● **EXERCISE AIM**: This task calls for printing every entry exactly.

● **DATA TO EXAMINE**:
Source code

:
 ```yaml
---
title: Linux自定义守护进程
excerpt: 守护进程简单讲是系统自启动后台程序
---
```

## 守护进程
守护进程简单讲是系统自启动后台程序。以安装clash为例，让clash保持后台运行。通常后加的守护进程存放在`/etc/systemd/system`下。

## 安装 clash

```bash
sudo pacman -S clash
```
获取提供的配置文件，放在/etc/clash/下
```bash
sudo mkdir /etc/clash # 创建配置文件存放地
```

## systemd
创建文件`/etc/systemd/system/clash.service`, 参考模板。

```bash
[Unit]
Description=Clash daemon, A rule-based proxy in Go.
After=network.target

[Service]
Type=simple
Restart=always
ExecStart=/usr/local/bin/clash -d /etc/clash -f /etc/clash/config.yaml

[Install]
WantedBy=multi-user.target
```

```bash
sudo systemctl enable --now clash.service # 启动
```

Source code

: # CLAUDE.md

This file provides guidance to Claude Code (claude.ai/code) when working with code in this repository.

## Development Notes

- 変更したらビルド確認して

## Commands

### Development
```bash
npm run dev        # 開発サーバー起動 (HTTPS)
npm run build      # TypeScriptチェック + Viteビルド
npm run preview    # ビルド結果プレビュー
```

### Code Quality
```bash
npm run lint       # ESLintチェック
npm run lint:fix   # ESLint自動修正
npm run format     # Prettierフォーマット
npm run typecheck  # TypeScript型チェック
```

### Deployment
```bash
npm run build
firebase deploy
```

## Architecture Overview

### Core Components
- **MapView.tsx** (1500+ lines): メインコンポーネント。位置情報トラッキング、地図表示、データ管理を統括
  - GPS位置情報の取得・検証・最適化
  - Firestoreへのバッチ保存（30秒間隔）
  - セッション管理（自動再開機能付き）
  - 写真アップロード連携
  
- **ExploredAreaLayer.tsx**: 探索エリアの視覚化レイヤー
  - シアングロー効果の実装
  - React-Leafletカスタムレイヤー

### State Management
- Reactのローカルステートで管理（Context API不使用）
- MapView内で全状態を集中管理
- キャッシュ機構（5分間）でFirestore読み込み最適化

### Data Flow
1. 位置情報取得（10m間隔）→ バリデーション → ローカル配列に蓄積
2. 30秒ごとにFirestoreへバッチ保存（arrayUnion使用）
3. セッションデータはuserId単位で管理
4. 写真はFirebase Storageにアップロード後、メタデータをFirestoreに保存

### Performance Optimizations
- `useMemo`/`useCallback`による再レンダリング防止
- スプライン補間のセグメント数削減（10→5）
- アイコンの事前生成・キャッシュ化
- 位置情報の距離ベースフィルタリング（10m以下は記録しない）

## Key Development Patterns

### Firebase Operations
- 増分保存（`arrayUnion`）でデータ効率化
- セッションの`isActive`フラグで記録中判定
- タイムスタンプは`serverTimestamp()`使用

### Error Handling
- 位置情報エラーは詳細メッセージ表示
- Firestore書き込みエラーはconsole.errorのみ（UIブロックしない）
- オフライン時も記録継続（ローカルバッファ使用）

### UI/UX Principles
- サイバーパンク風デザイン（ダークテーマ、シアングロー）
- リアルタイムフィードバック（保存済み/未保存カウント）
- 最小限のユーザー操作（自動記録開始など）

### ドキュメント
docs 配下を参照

● **WRITTEN RESPONSE**:
Source code

:
 ```yaml
---
title: Linux自定义守护进程
excerpt: 守护进程简单讲是系统自启动后台程序
---
```

## 守护进程
守护进程简单讲是系统自启动后台程序。以安装clash为例，让clash保持后台运行。通常后加的守护进程存放在`/etc/systemd/system`下。

## 安装 clash

```bash
sudo pacman -S clash
```
获取提供的配置文件，放在/etc/clash/下
```bash
sudo mkdir /etc/clash # 创建配置文件存放地
```

## systemd
创建文件`/etc/systemd/system/clash.service`, 参考模板。

```bash
[Unit]
Description=Clash daemon, A rule-based proxy in Go.
After=network.target

[Service]
Type=simple
Restart=always
ExecStart=/usr/local/bin/clash -d /etc/clash -f /etc/clash/config.yaml

[Install]
WantedBy=multi-user.target
```

```bash
sudo systemctl enable --now clash.service # 启动
```

Source code

: # CLAUDE.md

This file provides guidance to Claude Code (claude.ai/code) when working with code in this repository.

## Development Notes

- 変更したらビルド確認して

## Commands

### Development
```bash
npm run dev        # 開発サーバー起動 (HTTPS)
npm run build      # TypeScriptチェック + Viteビルド
npm run preview    # ビルド結果プレビュー
```

### Code Quality
```bash
npm run lint       # ESLintチェック
npm run lint:fix   # ESLint自動修正
npm run format     # Prettierフォーマット
npm run typecheck  # TypeScript型チェック
```

### Deployment
```bash
npm run build
firebase deploy
```

## Architecture Overview

### Core Components
- **MapView.tsx** (1500+ lines): メインコンポーネント。位置情報トラッキング、地図表示、データ管理を統括
  - GPS位置情報の取得・検証・最適化
  - Firestoreへのバッチ保存（30秒間隔）
  - セッション管理（自動再開機能付き）
  - 写真アップロード連携
  
- **ExploredAreaLayer.tsx**: 探索エリアの視覚化レイヤー
  - シアングロー効果の実装
  - React-Leafletカスタムレイヤー

### State Management
- Reactのローカルステートで管理（Context API不使用）
- MapView内で全状態を集中管理
- キャッシュ機構（5分間）でFirestore読み込み最適化

### Data Flow
1. 位置情報取得（10m間隔）→ バリデーション → ローカル配列に蓄積
2. 30秒ごとにFirestoreへバッチ保存（arrayUnion使用）
3. セッションデータはuserId単位で管理
4. 写真はFirebase Storageにアップロード後、メタデータをFirestoreに保存

### Performance Optimizations
- `useMemo`/`useCallback`による再レンダリング防止
- スプライン補間のセグメント数削減（10→5）
- アイコンの事前生成・キャッシュ化
- 位置情報の距離ベースフィルタリング（10m以下は記録しない）

## Key Development Patterns

### Firebase Operations
- 増分保存（`arrayUnion`）でデータ効率化
- セッションの`isActive`フラグで記録中判定
- タイムスタンプは`serverTimestamp()`使用

### Error Handling
- 位置情報エラーは詳細メッセージ表示
- Firestore書き込みエラーはconsole.errorのみ（UIブロックしない）
- オフライン時も記録継続（ローカルバッファ使用）

### UI/UX Principles
- サイバーパンク風デザイン（ダークテーマ、シアングロー）
- リアルタイムフィードバック（保存済み/未保存カウント）
- 最小限のユーザー操作（自動記録開始など）

### ドキュメント
docs 配下を参照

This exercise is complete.